Source records
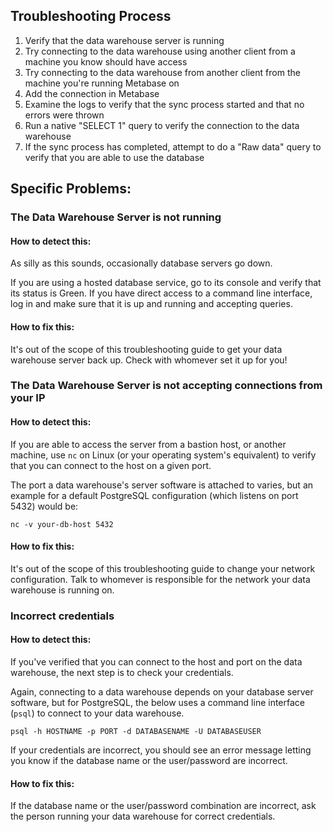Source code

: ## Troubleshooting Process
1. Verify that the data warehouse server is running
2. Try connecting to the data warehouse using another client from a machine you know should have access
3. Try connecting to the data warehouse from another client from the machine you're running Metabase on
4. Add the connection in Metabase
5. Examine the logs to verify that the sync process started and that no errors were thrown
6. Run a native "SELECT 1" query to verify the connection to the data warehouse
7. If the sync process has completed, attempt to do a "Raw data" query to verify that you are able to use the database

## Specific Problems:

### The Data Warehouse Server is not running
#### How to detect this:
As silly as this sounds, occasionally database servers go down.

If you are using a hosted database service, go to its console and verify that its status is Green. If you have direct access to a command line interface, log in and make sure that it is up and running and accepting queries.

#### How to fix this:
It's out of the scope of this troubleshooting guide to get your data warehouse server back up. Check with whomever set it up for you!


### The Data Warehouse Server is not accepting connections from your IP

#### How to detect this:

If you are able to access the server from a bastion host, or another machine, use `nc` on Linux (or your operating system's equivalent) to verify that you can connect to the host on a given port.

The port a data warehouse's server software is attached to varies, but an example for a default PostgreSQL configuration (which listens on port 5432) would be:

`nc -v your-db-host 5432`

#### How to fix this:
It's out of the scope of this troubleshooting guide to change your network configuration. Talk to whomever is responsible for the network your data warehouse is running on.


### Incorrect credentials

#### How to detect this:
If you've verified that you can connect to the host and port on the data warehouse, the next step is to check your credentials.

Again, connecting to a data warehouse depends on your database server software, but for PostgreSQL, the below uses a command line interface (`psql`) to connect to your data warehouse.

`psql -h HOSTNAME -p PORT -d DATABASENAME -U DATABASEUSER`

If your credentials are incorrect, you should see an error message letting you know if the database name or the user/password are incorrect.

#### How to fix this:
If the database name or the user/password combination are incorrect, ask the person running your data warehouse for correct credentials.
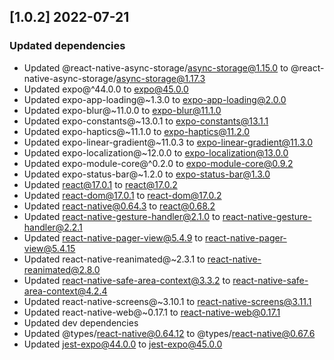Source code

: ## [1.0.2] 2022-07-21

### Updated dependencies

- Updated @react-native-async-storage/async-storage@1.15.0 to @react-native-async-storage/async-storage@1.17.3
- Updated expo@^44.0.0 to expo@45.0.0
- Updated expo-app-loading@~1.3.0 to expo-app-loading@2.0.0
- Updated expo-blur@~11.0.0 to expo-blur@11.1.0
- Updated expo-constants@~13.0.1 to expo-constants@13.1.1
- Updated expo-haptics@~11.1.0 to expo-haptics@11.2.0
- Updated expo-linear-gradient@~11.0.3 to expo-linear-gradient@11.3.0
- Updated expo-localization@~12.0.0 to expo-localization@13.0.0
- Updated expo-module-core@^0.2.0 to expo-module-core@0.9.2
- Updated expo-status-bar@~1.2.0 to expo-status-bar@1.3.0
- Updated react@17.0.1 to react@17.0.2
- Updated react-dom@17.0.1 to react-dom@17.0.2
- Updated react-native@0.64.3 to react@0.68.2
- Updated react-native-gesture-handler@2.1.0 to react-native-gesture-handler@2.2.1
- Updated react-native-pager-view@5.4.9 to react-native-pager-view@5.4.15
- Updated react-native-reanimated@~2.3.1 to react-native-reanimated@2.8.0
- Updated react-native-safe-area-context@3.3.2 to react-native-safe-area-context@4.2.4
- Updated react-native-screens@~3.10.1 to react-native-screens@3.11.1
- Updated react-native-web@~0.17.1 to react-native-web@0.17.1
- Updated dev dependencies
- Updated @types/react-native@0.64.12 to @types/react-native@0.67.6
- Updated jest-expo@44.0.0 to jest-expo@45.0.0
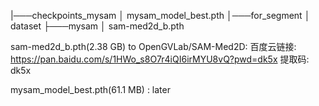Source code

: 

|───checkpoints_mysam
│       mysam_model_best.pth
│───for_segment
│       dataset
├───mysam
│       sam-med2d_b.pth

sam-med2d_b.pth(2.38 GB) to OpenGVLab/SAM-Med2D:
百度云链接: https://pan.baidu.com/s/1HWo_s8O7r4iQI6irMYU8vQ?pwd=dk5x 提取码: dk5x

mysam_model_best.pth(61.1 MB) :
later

--

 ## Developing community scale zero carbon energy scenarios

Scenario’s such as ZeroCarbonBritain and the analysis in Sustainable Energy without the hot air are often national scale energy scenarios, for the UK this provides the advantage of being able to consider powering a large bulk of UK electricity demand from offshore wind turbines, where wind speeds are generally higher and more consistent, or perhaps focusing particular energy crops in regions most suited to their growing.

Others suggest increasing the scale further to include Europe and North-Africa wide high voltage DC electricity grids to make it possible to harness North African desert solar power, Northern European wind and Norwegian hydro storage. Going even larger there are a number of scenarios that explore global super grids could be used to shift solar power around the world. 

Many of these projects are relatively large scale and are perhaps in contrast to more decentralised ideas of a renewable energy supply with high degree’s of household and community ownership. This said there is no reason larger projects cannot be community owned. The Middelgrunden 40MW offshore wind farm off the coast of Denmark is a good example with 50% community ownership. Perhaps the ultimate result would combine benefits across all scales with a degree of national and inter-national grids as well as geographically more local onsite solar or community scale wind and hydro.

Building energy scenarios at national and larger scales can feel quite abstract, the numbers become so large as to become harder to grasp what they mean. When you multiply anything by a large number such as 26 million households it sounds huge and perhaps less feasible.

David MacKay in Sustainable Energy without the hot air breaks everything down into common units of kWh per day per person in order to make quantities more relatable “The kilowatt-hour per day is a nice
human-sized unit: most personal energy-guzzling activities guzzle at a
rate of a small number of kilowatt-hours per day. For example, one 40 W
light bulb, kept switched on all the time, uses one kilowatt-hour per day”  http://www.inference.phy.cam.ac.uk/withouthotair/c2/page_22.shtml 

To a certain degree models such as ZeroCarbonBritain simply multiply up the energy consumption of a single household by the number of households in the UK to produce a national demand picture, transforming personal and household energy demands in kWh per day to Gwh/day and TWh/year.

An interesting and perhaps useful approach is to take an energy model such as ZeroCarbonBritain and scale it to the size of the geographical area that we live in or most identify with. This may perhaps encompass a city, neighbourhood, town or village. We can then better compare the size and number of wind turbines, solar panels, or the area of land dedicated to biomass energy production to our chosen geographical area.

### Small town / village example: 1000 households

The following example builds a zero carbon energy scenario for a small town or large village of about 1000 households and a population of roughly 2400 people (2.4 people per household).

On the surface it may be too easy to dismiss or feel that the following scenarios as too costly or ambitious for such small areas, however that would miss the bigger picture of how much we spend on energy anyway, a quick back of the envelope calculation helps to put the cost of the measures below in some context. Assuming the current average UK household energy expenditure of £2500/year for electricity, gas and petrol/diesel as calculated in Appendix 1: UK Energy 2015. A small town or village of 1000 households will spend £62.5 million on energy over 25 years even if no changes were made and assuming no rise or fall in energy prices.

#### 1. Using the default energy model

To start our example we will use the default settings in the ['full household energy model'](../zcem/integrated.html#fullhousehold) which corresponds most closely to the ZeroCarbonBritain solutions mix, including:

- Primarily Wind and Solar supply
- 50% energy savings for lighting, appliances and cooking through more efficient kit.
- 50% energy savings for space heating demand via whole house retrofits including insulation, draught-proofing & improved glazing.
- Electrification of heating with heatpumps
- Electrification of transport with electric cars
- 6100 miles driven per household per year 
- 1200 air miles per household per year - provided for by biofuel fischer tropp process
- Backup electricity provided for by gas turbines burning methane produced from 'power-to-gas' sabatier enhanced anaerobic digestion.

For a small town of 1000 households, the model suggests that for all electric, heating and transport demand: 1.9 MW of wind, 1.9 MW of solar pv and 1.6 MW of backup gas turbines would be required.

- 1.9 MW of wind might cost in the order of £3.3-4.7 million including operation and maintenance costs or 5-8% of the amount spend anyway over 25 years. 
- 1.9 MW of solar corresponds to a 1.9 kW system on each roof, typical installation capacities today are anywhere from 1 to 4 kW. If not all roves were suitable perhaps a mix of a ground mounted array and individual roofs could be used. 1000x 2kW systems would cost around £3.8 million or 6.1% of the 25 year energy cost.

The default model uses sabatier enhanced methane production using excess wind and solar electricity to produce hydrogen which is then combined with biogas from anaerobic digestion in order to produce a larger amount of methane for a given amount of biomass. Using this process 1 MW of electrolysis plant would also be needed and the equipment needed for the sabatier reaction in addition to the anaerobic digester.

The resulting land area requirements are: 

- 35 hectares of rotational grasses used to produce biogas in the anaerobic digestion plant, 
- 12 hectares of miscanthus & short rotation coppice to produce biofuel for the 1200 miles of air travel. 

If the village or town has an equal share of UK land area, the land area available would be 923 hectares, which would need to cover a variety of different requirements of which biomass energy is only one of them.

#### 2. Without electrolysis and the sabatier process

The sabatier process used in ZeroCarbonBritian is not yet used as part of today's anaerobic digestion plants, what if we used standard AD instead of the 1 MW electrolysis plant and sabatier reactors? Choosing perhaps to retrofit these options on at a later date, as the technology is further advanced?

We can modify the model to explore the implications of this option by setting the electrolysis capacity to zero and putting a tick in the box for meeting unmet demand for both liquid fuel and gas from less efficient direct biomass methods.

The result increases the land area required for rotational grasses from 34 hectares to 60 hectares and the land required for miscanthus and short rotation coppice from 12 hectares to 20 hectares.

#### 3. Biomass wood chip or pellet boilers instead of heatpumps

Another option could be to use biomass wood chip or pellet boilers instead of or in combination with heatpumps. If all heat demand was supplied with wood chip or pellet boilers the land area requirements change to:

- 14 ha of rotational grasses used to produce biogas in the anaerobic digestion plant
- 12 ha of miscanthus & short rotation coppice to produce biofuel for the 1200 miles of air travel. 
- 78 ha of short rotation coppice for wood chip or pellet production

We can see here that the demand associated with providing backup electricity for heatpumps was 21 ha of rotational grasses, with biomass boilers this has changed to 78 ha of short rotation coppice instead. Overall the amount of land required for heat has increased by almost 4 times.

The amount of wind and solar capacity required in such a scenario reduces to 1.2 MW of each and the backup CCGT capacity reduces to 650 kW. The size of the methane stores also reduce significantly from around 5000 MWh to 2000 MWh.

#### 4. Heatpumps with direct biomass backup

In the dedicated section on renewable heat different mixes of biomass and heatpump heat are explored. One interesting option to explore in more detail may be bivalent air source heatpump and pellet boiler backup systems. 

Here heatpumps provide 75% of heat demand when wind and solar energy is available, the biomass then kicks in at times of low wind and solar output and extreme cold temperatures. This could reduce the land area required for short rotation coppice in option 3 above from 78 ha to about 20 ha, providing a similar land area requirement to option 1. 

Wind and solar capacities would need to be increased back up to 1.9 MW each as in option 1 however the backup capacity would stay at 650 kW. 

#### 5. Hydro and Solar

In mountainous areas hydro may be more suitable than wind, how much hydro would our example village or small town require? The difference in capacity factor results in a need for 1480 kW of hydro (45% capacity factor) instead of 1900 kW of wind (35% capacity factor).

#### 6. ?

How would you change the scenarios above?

## Required work
Output the lines above between the one holding "3. Try connecting" and the one holding "As silly as", inclusive, with nothing before or after them.

## Exercise answer
3. Try connecting to the data warehouse from another client from the machine you're running Metabase on
4. Add the connection in Metabase
5. Examine the logs to verify that the sync process started and that no errors were thrown
6. Run a native "SELECT 1" query to verify the connection to the data warehouse
7. If the sync process has completed, attempt to do a "Raw data" query to verify that you are able to use the database

## Specific Problems:

### The Data Warehouse Server is not running
#### How to detect this:
As silly as this sounds, occasionally database servers go down.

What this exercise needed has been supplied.